▶ INSTRUCTIONS TO FOLLOW
Search the data below for "double"; list each line that holds it.

----------------------------------------

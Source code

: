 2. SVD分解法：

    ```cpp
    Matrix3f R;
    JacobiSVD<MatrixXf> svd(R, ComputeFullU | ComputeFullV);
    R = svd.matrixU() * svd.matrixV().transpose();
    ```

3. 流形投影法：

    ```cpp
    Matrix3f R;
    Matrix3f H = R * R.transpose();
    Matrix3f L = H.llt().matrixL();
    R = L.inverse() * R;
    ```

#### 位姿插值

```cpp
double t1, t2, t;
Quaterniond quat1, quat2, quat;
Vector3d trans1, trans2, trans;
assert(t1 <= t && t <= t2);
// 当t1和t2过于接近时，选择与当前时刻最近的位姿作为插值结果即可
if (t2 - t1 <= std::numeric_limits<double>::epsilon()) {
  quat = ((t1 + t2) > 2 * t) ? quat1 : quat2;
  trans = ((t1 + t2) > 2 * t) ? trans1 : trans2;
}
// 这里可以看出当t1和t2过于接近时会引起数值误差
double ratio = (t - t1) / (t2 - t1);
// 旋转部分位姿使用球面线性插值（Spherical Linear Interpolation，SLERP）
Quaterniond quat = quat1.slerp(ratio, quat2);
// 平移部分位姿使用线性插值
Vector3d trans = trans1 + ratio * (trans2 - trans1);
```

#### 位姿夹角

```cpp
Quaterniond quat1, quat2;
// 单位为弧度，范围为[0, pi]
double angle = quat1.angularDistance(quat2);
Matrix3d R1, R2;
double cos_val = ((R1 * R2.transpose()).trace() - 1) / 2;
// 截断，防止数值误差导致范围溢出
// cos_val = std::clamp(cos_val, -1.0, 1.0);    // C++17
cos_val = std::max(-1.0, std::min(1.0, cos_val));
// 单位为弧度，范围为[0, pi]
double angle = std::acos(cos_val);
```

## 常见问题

----------------------------------------

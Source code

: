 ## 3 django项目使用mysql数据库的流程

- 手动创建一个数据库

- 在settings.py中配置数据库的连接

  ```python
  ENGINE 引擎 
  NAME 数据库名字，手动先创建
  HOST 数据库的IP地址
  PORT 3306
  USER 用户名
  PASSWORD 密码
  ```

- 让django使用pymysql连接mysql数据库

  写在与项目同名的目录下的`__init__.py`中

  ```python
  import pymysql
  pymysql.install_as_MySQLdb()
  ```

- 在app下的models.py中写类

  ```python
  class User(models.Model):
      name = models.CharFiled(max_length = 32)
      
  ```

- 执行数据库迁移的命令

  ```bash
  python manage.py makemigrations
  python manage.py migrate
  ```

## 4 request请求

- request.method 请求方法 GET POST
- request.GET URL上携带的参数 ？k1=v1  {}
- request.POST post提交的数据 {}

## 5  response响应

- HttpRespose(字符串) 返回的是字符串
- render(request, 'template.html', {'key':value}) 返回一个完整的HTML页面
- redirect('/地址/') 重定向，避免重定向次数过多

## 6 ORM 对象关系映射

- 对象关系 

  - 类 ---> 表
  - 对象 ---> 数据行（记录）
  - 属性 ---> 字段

----------------------------------------

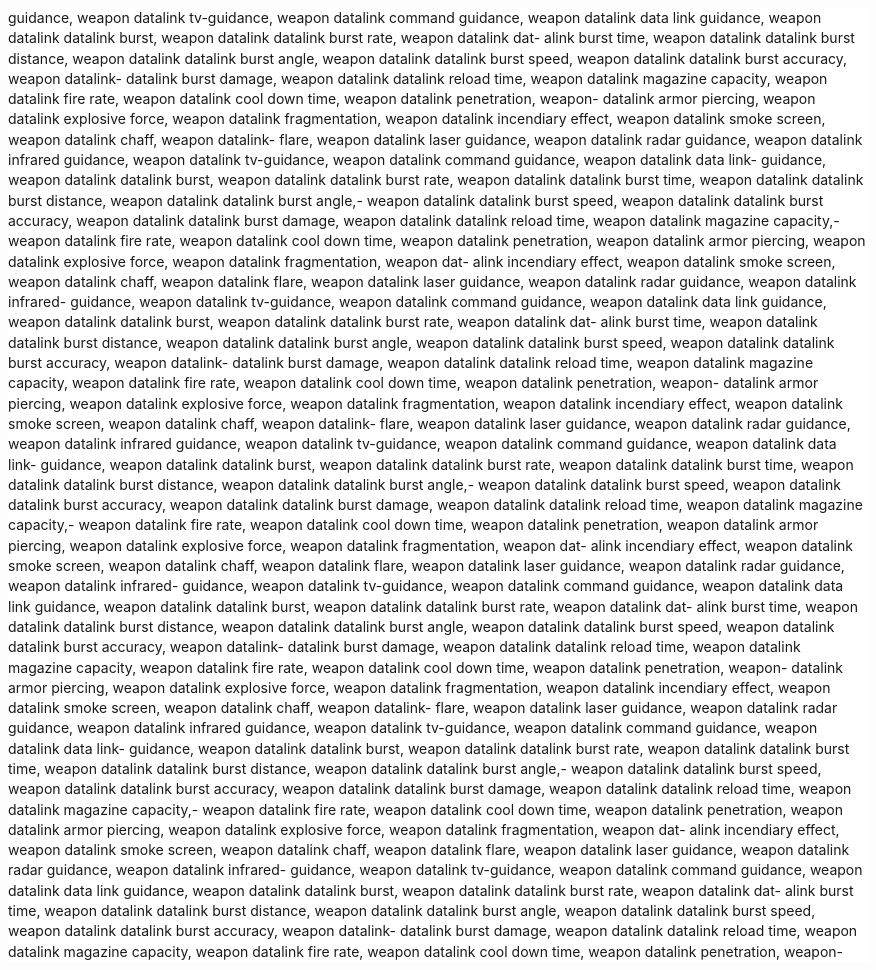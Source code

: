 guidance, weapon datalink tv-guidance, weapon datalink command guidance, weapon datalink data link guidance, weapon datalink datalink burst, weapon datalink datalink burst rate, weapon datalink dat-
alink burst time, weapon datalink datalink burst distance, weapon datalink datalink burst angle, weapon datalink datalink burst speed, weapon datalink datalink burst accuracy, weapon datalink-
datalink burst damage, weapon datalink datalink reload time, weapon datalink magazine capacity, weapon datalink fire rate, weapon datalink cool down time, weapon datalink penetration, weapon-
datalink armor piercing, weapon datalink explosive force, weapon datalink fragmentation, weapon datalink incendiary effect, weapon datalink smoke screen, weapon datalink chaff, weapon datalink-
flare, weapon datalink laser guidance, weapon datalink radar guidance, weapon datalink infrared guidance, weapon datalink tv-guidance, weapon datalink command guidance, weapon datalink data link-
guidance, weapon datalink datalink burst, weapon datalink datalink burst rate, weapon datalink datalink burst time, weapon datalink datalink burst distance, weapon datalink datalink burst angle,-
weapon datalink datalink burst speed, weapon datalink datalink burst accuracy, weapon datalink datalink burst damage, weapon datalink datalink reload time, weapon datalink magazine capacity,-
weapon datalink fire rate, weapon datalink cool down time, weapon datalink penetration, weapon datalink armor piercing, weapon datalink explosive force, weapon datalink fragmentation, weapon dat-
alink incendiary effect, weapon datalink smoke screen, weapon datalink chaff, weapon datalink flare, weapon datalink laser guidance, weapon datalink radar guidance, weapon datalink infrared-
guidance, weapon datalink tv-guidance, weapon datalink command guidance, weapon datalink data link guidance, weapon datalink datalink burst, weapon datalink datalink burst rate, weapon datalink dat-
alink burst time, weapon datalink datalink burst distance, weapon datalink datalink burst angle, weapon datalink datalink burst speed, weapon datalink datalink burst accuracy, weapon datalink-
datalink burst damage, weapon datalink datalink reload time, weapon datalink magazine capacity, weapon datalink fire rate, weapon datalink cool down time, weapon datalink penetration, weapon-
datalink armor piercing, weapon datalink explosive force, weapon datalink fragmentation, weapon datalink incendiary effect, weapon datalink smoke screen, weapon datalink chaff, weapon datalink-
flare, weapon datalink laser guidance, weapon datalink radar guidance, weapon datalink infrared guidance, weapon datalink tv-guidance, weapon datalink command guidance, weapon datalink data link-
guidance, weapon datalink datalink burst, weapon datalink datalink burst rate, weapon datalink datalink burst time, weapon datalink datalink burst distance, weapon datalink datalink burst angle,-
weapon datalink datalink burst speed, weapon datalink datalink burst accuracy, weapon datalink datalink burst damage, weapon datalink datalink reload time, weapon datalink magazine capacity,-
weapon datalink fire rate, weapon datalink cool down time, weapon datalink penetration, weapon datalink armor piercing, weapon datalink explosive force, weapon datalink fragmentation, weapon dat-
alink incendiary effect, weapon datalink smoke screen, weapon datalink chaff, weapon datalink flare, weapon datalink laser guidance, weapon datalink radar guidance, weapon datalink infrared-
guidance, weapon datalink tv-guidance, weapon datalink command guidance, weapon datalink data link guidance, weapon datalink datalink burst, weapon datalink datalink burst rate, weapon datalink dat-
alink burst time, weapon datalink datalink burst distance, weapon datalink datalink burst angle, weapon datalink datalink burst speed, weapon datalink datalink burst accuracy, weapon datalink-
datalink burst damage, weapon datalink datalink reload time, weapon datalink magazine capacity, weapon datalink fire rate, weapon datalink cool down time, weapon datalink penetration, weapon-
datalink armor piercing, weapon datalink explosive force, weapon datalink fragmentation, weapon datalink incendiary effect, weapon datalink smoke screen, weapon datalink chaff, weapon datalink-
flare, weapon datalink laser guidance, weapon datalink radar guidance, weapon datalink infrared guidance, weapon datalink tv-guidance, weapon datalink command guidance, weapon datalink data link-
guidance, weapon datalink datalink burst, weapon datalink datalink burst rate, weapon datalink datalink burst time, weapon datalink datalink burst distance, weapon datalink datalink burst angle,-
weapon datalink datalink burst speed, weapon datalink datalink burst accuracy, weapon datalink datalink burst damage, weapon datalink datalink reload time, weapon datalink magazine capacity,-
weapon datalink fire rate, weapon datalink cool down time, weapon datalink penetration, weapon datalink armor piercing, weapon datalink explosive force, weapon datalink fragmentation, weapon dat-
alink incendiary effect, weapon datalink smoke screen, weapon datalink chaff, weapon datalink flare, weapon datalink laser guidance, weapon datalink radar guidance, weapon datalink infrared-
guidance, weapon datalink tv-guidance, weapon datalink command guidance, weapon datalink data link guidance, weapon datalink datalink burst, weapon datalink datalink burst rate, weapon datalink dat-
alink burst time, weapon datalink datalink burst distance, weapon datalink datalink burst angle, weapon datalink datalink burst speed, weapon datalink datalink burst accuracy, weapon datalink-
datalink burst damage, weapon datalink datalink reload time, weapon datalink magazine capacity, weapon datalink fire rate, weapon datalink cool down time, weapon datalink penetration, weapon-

----------------------------------------

▶ EXERCISE RESULT
double t1, t2, t;
if (t2 - t1 <= std::numeric_limits<double>::epsilon()) {
double ratio = (t - t1) / (t2 - t1);
double angle = quat1.angularDistance(quat2);
double cos_val = ((R1 * R2.transpose()).trace() - 1) / 2;
double angle = std::acos(cos_val);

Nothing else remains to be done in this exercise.